** WORK ITEM **
Below are the records; how many of their lines contain "realname"? Reply only with that figure.

** DATA TO PROCESS **

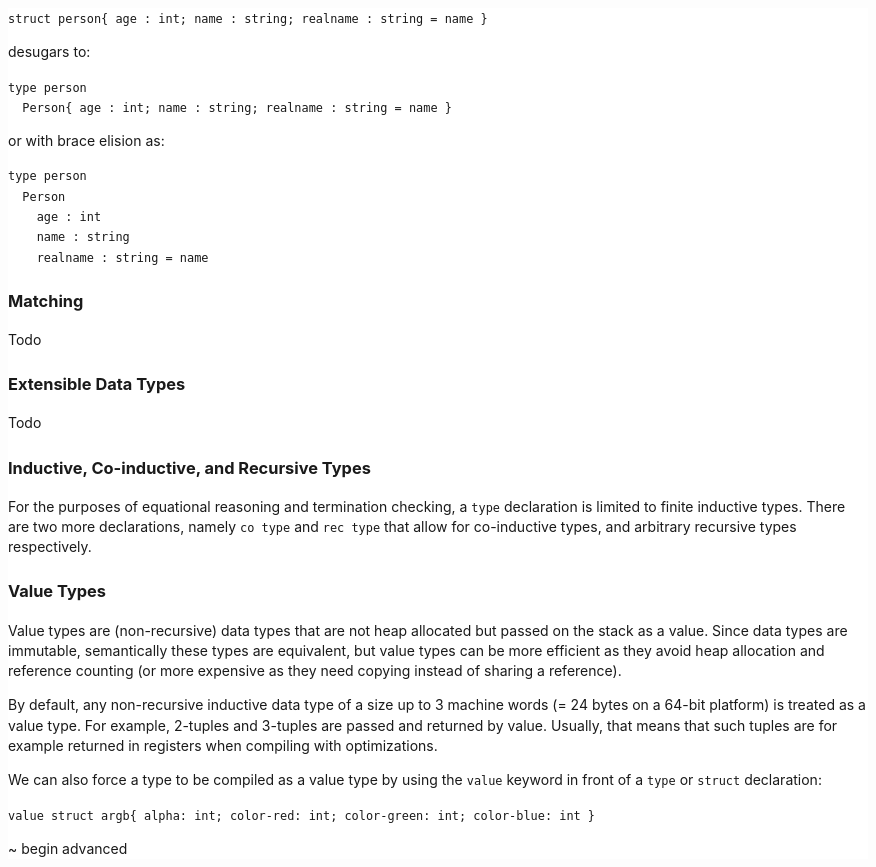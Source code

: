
 ```unchecked
struct person{ age : int; name : string; realname : string = name }
```

desugars to:

```unchecked
type person
  Person{ age : int; name : string; realname : string = name }
```

or with brace elision as:
```unchecked
type person
  Person
    age : int
    name : string
    realname : string = name
```

### Matching

Todo

### Extensible Data Types

Todo

### Inductive, Co-inductive, and Recursive Types

For the purposes of equational reasoning and termination checking, a `type`
declaration is limited to finite inductive types. There are two more
declarations, namely `co type` and `rec type` that allow for co-inductive types,
and arbitrary recursive types respectively.


### Value Types

Value types are (non-recursive) data types that are not heap allocated
but passed on the stack as a value. Since data types are immutable, semantically
these types are equivalent, but value types can be more efficient as they
avoid heap allocation and reference counting (or more expensive as they need copying 
instead of sharing a reference). 

By default, any non-recursive inductive data type of a size up to 3 machine words (= 24 bytes
on a 64-bit platform) is treated as a value type. For example, 2-tuples and 3-tuples
are passed and returned by value. Usually, that means that such tuples are for
example returned in registers when compiling with optimizations.

We can also force a type to be compiled as a value type by using the `value` keyword
in front of a `type` or `struct` declaration:
```
value struct argb{ alpha: int; color-red: int; color-green: int; color-blue: int }
```

~ begin advanced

** SOLVED PROBLEM **
3